Lets get started. I’ll start with the groups, ALL OF THEM, and then I’ll get to the bracket games.
Group A
Brazil – It’s a country in South America, so it automatically gets my favor due to stereotypical Brazilian woman. Honestly, I can already tell you right now that they will be in the final game. They have the best uniforms, their players go by one name rather than the cumbersome two-name standard (it’s as if they shaved the second part of their names off), they’re the home team, they are the most fun team to watch, they’re really good, Carnival, Rio, thongs, wax, and everything else.

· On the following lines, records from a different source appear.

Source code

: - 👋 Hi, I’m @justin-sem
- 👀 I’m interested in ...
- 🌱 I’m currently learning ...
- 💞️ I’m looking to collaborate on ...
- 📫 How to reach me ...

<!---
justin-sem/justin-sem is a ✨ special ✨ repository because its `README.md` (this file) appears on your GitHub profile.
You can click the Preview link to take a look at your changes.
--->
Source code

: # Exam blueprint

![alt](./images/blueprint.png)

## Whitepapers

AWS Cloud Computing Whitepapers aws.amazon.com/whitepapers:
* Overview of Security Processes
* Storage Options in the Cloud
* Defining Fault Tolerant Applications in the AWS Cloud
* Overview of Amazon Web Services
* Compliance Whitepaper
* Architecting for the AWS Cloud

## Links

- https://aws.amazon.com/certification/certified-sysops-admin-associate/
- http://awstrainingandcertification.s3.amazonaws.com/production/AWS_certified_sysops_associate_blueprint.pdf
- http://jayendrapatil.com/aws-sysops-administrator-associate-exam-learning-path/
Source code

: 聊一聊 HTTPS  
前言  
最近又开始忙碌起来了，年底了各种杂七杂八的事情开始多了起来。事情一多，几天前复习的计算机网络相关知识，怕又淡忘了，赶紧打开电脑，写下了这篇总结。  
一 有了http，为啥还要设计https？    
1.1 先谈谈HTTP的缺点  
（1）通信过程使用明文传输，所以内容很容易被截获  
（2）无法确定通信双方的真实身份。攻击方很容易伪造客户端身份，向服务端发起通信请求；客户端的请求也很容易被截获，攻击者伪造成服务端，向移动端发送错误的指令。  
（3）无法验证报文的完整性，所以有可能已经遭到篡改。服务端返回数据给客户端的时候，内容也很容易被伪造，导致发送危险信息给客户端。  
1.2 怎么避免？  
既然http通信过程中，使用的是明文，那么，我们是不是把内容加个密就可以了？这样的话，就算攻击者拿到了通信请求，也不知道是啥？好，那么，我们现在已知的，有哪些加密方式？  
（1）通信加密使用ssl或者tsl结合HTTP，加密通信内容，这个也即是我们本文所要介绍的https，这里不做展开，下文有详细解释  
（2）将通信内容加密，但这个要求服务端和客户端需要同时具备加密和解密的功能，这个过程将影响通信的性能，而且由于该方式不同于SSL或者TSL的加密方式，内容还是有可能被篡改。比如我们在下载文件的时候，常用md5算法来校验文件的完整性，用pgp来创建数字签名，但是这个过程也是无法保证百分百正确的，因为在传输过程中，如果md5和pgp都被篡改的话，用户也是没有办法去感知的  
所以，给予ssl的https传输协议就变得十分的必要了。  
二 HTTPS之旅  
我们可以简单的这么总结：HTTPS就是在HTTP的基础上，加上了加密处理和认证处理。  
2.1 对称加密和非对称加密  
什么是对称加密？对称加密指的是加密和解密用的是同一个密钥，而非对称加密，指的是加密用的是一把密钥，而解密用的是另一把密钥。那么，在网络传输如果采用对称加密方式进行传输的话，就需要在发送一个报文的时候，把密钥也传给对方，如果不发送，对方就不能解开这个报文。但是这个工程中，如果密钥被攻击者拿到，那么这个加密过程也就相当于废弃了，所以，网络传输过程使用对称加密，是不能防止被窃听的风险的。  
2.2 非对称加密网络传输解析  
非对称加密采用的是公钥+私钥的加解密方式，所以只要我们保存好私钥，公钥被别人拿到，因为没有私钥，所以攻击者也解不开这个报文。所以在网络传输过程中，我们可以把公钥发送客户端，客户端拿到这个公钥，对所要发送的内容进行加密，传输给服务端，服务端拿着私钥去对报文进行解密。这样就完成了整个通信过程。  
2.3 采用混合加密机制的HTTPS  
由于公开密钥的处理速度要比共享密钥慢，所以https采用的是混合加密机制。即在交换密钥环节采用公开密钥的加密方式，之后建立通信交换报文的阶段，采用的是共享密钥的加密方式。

Croatia – This country mystifies me. I’ve seen their national parks (on TV) and they’re awesome, but they also have bullet holes in their buildings, which is somewhat poetic. Say, has Maya Angelou written anything about Croatia? Should have, it’s like the Tupac of Eastern European countries. The name of the country is also interesting because it sounds like a sound a frog makes. And the Croatian peoples, Croats, name sounds like a person trying to get the morning gunk from their throat.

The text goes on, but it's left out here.